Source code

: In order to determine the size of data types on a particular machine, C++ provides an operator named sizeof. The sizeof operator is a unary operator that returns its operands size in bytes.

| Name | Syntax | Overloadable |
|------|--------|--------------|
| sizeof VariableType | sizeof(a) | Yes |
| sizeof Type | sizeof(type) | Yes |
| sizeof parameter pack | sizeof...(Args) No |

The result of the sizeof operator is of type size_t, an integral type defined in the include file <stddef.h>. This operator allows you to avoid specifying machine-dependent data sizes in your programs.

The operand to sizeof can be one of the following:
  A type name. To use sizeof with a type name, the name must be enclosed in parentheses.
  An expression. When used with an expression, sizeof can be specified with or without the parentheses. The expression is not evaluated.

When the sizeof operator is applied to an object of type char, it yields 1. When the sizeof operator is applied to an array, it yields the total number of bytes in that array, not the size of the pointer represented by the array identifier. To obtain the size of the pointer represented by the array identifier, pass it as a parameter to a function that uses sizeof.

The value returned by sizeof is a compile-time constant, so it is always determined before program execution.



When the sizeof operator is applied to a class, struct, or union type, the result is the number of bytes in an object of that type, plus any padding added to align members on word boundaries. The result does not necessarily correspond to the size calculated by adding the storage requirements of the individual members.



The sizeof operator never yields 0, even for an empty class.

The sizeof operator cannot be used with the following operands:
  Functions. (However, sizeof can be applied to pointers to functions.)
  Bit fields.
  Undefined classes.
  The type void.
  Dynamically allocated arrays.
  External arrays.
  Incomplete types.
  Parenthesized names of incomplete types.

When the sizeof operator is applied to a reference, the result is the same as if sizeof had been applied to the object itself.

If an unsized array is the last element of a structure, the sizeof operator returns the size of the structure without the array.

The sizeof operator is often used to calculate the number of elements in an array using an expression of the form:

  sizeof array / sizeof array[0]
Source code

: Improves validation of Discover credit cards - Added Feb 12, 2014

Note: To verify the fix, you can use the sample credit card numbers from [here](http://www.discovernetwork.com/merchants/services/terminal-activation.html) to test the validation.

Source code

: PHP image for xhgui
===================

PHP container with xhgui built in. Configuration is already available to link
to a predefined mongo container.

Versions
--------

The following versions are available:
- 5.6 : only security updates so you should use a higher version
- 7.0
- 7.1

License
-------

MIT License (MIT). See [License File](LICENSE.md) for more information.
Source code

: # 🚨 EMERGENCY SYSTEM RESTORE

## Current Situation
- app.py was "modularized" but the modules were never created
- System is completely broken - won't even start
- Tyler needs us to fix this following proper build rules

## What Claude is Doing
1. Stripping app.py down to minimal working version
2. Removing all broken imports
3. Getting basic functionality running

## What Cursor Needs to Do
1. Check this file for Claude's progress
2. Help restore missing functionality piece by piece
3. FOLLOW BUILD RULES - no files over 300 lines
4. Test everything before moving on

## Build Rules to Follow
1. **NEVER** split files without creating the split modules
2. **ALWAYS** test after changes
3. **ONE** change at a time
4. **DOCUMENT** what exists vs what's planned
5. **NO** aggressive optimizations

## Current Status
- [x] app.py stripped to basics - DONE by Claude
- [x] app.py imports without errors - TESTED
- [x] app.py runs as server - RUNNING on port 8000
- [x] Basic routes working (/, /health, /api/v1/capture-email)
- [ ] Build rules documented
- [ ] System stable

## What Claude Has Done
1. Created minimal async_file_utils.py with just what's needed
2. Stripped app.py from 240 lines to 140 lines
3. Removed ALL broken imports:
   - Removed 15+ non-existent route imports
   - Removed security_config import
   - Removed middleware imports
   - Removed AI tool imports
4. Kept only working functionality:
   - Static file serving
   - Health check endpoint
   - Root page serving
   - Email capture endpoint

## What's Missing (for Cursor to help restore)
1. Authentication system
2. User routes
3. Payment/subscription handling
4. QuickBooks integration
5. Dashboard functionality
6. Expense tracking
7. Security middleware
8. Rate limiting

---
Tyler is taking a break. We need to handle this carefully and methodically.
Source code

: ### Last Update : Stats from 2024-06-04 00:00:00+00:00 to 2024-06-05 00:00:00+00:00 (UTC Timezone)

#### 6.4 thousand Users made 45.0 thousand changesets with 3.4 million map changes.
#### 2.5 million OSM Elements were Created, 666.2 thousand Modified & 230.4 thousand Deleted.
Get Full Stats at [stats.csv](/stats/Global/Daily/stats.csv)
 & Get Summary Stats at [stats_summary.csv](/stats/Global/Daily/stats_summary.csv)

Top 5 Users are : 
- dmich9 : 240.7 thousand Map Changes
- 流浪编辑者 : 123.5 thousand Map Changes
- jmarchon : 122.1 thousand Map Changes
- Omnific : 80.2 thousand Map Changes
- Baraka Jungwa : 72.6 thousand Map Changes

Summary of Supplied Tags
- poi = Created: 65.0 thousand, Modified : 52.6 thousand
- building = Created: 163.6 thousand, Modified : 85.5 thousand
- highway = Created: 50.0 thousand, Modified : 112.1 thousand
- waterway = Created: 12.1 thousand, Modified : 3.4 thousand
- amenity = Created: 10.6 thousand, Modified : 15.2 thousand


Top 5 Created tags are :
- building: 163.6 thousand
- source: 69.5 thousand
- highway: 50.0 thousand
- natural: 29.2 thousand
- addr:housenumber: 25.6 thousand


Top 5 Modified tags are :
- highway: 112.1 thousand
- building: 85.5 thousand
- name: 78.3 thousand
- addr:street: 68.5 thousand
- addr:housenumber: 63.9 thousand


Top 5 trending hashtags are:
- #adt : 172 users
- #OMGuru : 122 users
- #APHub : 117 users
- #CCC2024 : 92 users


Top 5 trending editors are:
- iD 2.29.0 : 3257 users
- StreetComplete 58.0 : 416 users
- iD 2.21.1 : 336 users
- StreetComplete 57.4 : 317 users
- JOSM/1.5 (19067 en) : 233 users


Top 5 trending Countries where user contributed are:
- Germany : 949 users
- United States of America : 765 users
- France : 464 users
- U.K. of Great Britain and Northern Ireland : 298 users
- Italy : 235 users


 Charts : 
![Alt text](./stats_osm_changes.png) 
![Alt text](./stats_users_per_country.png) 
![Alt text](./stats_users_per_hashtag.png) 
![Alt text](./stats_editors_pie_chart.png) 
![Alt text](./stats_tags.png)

┄┄┄┄┄┄┄┄┄┄

:: What the exercise asks ::
Each line above with the word "validation" needs to be copied.

:: Exercise output ::
: Improves validation of Discover credit cards - Added Feb 12, 2014
Note: To verify the fix, you can use the sample credit card numbers from [here](http://www.discovernetwork.com/merchants/services/terminal-activation.html) to test the validation.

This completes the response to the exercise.